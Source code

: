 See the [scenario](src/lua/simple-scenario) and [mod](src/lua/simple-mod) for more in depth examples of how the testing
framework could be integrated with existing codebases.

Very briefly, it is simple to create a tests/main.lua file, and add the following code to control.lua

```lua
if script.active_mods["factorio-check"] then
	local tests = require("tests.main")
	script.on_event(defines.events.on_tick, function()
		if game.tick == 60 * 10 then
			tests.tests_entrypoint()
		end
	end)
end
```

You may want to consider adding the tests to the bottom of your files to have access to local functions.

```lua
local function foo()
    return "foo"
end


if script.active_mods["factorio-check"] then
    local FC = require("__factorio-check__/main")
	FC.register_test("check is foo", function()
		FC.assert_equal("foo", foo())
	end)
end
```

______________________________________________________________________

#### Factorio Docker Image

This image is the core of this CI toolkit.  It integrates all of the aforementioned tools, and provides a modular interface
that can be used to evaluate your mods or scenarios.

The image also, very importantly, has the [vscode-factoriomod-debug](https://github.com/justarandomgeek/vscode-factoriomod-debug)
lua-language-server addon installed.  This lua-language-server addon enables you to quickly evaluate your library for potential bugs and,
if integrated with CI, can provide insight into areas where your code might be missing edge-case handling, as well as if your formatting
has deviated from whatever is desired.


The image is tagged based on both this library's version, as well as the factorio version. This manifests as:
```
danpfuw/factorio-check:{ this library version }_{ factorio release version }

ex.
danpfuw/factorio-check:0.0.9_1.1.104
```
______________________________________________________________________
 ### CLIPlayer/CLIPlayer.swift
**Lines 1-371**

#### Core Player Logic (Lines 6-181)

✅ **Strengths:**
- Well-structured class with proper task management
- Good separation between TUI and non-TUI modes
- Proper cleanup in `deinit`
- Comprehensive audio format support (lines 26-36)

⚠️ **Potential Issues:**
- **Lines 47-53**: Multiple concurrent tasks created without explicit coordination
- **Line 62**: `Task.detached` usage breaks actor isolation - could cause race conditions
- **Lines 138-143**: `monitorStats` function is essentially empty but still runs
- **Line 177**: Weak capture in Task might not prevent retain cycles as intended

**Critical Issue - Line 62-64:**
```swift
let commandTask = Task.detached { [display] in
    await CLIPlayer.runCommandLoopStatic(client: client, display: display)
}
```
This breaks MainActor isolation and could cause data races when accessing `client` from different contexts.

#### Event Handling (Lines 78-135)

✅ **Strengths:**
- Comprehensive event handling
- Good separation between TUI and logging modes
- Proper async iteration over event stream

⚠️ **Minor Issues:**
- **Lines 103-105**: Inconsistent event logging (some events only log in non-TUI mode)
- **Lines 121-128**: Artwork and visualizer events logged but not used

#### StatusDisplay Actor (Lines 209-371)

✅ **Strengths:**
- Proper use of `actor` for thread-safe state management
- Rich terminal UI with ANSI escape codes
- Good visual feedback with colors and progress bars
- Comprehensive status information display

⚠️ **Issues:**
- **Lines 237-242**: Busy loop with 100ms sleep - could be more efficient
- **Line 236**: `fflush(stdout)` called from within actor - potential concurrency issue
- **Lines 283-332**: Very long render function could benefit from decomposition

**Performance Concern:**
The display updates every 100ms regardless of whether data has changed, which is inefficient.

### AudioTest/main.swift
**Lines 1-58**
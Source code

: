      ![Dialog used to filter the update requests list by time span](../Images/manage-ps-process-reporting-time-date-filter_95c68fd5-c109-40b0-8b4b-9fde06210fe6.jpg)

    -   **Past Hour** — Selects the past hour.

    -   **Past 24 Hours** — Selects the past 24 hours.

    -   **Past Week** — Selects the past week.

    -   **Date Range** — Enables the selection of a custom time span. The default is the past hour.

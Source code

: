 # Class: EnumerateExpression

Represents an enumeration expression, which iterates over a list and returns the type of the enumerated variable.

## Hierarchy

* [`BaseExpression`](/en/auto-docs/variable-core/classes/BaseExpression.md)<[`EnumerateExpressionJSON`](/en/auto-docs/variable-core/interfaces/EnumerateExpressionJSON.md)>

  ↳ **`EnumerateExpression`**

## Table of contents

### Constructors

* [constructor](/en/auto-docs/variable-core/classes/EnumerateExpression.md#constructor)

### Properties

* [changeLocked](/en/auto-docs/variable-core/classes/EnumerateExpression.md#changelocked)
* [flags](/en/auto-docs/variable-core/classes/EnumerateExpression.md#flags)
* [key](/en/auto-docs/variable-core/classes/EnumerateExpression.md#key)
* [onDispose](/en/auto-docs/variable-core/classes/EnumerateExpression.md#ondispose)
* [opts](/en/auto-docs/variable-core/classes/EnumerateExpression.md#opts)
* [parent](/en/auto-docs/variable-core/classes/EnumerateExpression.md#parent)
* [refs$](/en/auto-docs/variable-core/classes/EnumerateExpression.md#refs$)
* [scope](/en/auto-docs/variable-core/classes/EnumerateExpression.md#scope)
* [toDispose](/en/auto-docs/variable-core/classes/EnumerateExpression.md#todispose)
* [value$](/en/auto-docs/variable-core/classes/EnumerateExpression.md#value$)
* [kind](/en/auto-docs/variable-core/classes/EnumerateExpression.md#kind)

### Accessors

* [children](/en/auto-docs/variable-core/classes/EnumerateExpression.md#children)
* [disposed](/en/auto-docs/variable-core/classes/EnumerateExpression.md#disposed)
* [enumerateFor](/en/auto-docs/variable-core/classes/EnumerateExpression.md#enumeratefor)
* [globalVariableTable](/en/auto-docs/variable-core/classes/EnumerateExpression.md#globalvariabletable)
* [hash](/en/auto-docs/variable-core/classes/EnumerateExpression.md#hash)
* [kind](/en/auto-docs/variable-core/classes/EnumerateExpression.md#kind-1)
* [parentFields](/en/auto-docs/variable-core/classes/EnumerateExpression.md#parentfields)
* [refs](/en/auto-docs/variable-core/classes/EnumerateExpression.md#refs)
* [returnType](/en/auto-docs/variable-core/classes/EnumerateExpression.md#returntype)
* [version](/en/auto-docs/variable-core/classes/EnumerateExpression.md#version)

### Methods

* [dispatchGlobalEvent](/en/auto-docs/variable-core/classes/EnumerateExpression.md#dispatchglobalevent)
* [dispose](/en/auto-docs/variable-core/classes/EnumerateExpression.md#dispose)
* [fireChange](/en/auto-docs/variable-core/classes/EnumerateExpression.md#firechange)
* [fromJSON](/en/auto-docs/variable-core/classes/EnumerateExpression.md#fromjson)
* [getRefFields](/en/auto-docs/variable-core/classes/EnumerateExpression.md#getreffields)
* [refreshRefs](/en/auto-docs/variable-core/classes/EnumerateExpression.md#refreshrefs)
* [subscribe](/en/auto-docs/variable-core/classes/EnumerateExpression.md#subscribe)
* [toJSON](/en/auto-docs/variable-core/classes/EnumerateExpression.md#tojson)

Exercise requirements →
If a line in the records includes the string "Comprehensive", copy it.

Completed task →
- Comprehensive audio format support (lines 26-36)
- Comprehensive event handling
- Comprehensive status information display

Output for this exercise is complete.